2. First semiannual interest payment. The bond discount amortization is combined with the semiannual interest payment. Round your answer to the nearest dollar.
3. Second semiannual interest payment. The bond discount amortization is combined with the semiannual interest payment. Round your answer to the nearest dollar.
(b) Determine the amount of the bond interest expense for the first year.
(c) Explain why the company was able to issue the bonds for only $9,594,415 rather than for the face amount of $10,000,000.

Respuesta :

Answer and Explanation:

a. The Journal entry is shown below:-

1. Cash Dr, $17,230,938

   Bond payable discount Dr, $1,369,062

                   To Payable bond $18,600,000

(Being issuance of bonds is recorded)

2. Interest expenses Dr, $793,094

                   To discount on bonds payable $136,906   ($1,369,062 ÷ 10)
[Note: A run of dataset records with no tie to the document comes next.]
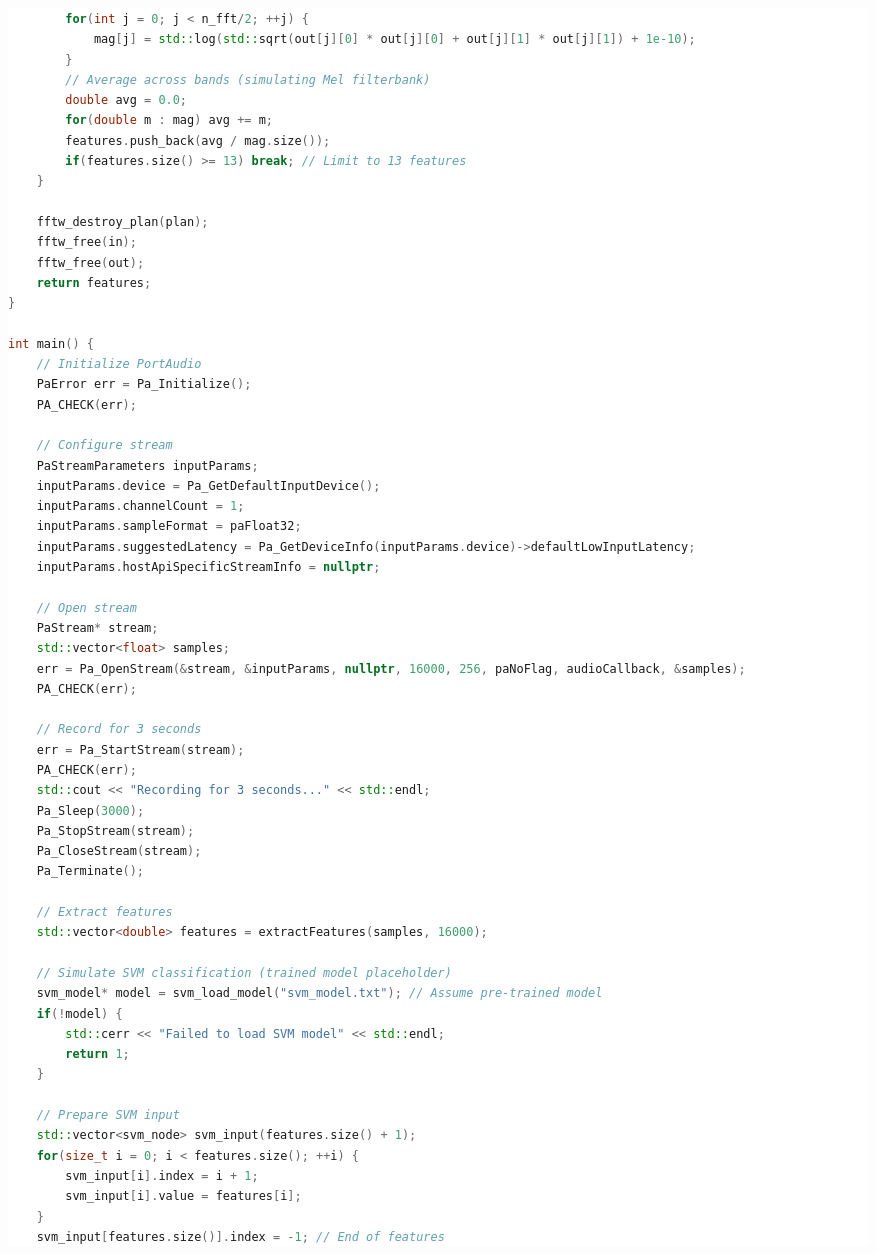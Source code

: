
 ```cpp
        for(int j = 0; j < n_fft/2; ++j) {
            mag[j] = std::log(std::sqrt(out[j][0] * out[j][0] + out[j][1] * out[j][1]) + 1e-10);
        }
        // Average across bands (simulating Mel filterbank)
        double avg = 0.0;
        for(double m : mag) avg += m;
        features.push_back(avg / mag.size());
        if(features.size() >= 13) break; // Limit to 13 features
    }

    fftw_destroy_plan(plan);
    fftw_free(in);
    fftw_free(out);
    return features;
}

int main() {
    // Initialize PortAudio
    PaError err = Pa_Initialize();
    PA_CHECK(err);

    // Configure stream
    PaStreamParameters inputParams;
    inputParams.device = Pa_GetDefaultInputDevice();
    inputParams.channelCount = 1;
    inputParams.sampleFormat = paFloat32;
    inputParams.suggestedLatency = Pa_GetDeviceInfo(inputParams.device)->defaultLowInputLatency;
    inputParams.hostApiSpecificStreamInfo = nullptr;

    // Open stream
    PaStream* stream;
    std::vector<float> samples;
    err = Pa_OpenStream(&stream, &inputParams, nullptr, 16000, 256, paNoFlag, audioCallback, &samples);
    PA_CHECK(err);

    // Record for 3 seconds
    err = Pa_StartStream(stream);
    PA_CHECK(err);
    std::cout << "Recording for 3 seconds..." << std::endl;
    Pa_Sleep(3000);
    Pa_StopStream(stream);
    Pa_CloseStream(stream);
    Pa_Terminate();

    // Extract features
    std::vector<double> features = extractFeatures(samples, 16000);

    // Simulate SVM classification (trained model placeholder)
    svm_model* model = svm_load_model("svm_model.txt"); // Assume pre-trained model
    if(!model) {
        std::cerr << "Failed to load SVM model" << std::endl;
        return 1;
    }

    // Prepare SVM input
    std::vector<svm_node> svm_input(features.size() + 1);
    for(size_t i = 0; i < features.size(); ++i) {
        svm_input[i].index = i + 1;
        svm_input[i].value = features[i];
    }
    svm_input[features.size()].index = -1; // End of features

```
                   To Cash $930,000     ($18,600,000 × 10% ÷ 2)

(Being first semi annual interest is recorded)

3. Interest expense Dr, $793,094

              To Bond payable discount $136,906

              To Cash $930,000

(Being second semi annual interest is recorded)

b. Interest expenses for the first year = Interest expenses + Discount amortized

= ($930,000 + $930,000) + ($136,906 + $136,906)

= $1,860,000 + $273,812

= $2,133,812

c. The company issued the bond with a maximum interest of $10,000,000, for $9,594,415. That is the bonds are issued at a $1,369,062 discount. The bonds are issued at a discount because the bond market interest is higher than the coupon rate for the debt.